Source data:
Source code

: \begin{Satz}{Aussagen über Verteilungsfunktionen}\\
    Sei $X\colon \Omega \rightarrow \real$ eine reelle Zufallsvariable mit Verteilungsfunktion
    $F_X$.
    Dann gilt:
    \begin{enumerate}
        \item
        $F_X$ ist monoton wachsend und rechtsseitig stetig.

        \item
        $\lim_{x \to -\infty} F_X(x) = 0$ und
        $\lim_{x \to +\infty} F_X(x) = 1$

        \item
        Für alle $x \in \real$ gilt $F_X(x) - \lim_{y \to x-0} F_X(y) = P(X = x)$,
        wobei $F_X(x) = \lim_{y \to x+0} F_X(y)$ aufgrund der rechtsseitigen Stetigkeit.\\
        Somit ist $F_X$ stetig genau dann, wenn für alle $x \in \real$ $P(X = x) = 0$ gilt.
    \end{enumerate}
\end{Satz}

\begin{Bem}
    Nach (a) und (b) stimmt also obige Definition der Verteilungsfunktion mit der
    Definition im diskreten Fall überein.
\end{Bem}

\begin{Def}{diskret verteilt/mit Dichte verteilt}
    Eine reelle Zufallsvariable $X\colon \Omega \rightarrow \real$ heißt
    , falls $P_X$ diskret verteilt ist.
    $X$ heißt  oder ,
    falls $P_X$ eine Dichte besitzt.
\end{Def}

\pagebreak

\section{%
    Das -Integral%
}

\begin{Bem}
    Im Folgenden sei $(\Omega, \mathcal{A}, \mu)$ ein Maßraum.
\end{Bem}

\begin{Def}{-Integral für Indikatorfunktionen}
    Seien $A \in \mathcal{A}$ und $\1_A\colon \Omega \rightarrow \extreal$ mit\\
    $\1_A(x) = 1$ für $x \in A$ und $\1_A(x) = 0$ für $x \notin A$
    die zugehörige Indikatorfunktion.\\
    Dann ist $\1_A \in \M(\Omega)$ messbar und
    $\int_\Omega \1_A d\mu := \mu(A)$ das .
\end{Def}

About this task: Go through the records and count the lines that include "reelle", then give only that number.

Result for this exercise: 2